Jeremie Pelletier jeremiep at gmail.com
Tue Sep 29 12:01:56 PDT 2009


Sean Kelly wrote:
> == Quote from Jeremie Pelletier (jeremiep at gmail.com)'s article
>> Andrei Alexandrescu wrote:
>>> Jeremie Pelletier wrote:
>>>>> Is this Linux specific? what about other *nix systems, like BSD and
>>>>> solaris?
>>>> Signal handler are standard to most *nix platforms since they're part
>>>> of the posix C standard libraries, maybe some platforms will require a
>>>> special handling but nothing impossible to do.
>>> Let me write a message on behalf of Sean Kelly. He wrote that to Walter
>>> and myself this morning, then I suggested him to post it but probably he
>>> is off email for a short while. Hopefully the community will find a
>>> solution to the issue he's raising. Let me post this:
>>>
>>> ===================
>>> Sean Kelly wrote:
>>>
>>> There's one minor problem with his code.  It's not safe to throw an
>>> exception from a signal handler.  Here's a quote from the POSIX spec at
>>> opengroup.org:
>>>
>>> "In order to prevent errors arising from interrupting non-reentrant
>>> function calls, applications should protect calls to these functions
>>> either by blocking the appropriate signals or through the use of some
>>> programmatic semaphore (see semget() , sem_init() , sem_open() , and so
>>> on).

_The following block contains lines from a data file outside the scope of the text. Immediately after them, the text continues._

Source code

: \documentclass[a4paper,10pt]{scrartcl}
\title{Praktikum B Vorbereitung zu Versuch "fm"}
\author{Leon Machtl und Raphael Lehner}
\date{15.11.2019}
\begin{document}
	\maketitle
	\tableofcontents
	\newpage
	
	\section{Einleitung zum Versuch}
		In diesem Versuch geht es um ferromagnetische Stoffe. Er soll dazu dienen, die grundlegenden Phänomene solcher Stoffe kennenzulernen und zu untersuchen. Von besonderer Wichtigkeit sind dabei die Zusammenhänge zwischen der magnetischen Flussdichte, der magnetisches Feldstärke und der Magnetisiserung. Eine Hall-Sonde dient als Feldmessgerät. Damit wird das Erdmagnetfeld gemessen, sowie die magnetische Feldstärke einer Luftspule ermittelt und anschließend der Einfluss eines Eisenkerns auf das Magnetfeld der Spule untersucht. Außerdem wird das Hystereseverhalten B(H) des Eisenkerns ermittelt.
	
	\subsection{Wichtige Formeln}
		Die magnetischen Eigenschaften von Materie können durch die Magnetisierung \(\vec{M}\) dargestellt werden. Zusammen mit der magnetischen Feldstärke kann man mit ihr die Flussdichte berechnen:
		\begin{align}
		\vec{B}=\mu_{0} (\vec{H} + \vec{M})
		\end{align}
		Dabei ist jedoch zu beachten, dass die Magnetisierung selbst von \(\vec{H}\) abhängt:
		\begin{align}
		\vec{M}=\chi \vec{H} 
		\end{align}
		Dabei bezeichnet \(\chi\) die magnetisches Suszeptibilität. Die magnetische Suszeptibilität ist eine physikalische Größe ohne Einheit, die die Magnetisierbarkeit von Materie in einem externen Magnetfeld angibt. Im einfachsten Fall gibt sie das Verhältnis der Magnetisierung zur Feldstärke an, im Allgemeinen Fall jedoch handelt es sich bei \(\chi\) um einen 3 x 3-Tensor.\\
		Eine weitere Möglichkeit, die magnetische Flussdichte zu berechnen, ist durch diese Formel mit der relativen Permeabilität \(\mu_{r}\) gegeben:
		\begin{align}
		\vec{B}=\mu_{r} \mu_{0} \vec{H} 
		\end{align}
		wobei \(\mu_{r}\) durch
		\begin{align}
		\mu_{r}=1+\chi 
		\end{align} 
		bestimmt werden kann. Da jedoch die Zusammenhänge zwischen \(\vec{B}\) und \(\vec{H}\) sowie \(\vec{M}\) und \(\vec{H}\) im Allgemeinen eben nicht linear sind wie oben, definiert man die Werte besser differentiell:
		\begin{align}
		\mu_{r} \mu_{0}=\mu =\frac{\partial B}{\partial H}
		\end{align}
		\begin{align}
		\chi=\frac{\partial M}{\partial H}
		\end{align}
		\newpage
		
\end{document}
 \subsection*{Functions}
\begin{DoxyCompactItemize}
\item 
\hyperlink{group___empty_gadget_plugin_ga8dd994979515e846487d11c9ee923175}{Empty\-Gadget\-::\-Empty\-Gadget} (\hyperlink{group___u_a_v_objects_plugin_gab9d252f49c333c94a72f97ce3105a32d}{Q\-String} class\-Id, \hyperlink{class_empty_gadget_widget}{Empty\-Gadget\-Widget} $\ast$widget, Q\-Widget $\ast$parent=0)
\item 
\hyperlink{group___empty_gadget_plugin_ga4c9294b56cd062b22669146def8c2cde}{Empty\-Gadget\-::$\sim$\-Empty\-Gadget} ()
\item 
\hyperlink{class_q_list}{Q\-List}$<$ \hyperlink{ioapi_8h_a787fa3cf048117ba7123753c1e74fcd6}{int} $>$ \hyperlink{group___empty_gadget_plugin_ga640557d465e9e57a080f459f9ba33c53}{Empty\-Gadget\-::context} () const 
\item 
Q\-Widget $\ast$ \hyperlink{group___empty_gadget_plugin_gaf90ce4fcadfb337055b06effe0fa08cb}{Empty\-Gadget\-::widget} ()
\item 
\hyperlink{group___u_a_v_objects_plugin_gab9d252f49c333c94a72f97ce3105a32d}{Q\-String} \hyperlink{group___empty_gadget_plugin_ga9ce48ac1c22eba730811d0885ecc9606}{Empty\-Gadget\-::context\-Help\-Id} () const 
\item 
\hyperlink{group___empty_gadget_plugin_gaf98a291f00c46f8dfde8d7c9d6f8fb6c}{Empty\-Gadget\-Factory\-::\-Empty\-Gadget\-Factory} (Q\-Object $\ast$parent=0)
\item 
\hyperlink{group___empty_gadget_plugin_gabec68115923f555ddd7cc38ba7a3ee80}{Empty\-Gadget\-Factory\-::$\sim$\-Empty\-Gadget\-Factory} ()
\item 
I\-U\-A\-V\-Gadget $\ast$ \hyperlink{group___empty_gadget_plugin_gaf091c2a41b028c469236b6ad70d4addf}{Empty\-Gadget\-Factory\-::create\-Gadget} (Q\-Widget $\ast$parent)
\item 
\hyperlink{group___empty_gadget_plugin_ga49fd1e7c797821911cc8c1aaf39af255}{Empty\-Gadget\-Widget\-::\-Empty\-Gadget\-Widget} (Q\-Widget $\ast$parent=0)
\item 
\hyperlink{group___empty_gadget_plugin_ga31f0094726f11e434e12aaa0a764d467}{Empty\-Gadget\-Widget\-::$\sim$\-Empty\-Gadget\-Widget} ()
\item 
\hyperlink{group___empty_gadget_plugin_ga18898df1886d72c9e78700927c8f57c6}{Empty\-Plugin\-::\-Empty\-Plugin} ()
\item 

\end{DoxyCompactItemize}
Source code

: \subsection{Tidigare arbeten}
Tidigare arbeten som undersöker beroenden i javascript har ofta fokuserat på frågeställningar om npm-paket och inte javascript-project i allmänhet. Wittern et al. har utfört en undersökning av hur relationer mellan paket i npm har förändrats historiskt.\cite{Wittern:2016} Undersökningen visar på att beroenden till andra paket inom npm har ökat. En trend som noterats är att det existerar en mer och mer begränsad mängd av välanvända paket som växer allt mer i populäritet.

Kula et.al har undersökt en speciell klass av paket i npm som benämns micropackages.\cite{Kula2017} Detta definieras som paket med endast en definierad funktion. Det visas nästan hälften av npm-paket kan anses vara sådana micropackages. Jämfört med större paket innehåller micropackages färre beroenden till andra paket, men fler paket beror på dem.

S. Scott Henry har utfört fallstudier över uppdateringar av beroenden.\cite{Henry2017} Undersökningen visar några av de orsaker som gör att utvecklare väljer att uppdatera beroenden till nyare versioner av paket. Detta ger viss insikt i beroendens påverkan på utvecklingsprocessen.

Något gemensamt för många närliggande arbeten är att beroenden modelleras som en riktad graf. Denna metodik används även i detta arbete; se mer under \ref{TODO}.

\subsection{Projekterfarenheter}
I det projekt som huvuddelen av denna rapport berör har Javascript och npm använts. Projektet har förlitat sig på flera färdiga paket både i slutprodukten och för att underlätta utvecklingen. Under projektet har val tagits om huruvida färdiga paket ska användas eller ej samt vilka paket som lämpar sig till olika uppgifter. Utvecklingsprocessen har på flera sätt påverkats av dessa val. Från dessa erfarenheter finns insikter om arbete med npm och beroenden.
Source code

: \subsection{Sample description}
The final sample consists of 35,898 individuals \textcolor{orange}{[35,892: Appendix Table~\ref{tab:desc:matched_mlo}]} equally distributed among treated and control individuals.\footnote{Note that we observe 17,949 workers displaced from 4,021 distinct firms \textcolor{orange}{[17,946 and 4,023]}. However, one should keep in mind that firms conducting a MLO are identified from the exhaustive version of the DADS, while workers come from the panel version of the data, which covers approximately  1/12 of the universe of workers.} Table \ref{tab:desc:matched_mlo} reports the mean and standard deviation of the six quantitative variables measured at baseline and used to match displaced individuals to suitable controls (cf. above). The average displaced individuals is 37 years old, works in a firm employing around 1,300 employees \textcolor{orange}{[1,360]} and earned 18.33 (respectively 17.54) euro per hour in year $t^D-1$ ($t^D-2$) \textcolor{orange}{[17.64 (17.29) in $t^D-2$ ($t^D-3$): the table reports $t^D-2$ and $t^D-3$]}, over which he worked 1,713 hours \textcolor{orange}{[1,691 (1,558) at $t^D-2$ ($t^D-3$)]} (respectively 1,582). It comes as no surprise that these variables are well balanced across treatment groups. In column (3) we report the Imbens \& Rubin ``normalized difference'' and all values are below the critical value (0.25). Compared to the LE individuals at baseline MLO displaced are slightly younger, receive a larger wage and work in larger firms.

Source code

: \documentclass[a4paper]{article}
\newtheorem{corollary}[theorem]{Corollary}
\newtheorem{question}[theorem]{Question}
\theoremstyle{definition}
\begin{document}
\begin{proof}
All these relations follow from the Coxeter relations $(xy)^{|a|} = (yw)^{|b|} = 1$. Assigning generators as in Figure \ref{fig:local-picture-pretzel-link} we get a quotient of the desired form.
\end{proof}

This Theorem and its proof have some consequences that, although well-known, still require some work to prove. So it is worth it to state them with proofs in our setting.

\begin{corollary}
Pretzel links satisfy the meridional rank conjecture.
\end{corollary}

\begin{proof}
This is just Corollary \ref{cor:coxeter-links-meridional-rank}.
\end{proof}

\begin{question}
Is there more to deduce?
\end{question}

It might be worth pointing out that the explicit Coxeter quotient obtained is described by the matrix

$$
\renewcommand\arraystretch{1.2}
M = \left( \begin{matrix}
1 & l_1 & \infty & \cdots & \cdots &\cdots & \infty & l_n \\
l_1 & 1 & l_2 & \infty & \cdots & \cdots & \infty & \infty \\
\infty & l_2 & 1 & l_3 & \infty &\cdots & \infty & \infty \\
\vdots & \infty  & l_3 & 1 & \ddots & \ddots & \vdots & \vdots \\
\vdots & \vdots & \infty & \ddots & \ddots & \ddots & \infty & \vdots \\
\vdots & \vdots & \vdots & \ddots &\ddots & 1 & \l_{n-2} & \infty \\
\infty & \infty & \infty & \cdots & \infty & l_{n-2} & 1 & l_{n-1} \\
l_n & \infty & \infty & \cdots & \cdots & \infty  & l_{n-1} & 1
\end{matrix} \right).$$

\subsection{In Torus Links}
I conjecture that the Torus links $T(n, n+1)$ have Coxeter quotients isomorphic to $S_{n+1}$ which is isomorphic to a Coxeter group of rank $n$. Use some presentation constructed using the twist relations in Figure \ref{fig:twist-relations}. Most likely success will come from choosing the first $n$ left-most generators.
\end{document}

Note in particular that even the "safe" functions may modify errno;
>>> the signal-catching function, if not executing as an independent thread,
>>> may want to save and restore its value. Naturally, the same principles
>>> apply to the reentrancy of application routines and asynchronous data
>>> access. Note thatlongjmp() and siglongjmp() are not in the list of
>>> reentrant functions. This is because the code executing after longjmp()
>>> and siglongjmp() can call any unsafe functions with the same danger as
>>> calling those unsafe functions directly from the signal handler.
>>> Applications that use longjmp() andsiglongjmp() from within signal
>>> handlers require rigorous protection in order to be portable."
>>>
>>> If this were an acceptable approach it would have been in druntime ages
>>> ago :-)
>>> ===================
>> Yes but the segfault signal handler is not made to design code that can
>> live with these exceptions, its just a feature to allow segfaults to be
>> sent to the crash handler to get a backtrace dump. Even on windows while
>> you can recover from access violations, its generally a bad idea to
>> allow for bugs to be turned into features.
> 
> I don't think it's fair to compare Windows to Unix here because, as far as
> I know, Windows (ie. Win32, etc) was built with exceptions in mind (thanks to
> SEH), while Unix was not.  So while the Windows kernel may theoretically be fine
> with an exception being thrown from within kernel code, this isn't true of Unix.
> 
> It's true that as long as only Errors are thrown (and thus that the app intends
> to terminate), things aren't as bad as they could be.  Worst case, some mutex
> in libc is left locked or in some weird state and code executed during stack
> unwinding or when trying to report the error causes the app to hang instead
> of terminate.  And this risk is somewhat mitigated because I'd expect most
> of these errors to occur within user code anyway.
> 
> One thing I'm not entirely sure about is whether the signal handler will always
> have a valid, C-style call stack tracing back into user code.  These errors are
> triggered by hardware, and I really don't know what kind of tricks are common
> at that level of OS code.  longjmp() doesn't have this problem because it doesn't
> care about the call stack--it just swaps some registers and executes a JMP.  I
> don't suppose anyone here knows more about the feasibility of throwing
> exceptions from signal handlers at all?  I'll ask around some OS groups and
> see what people say.

I haven't had any problems so far, the stack trace generated was always 
valid and similar to what gdb would output. But I agree that trying to 
recover from these exceptions is a *bad* idea in so many ways.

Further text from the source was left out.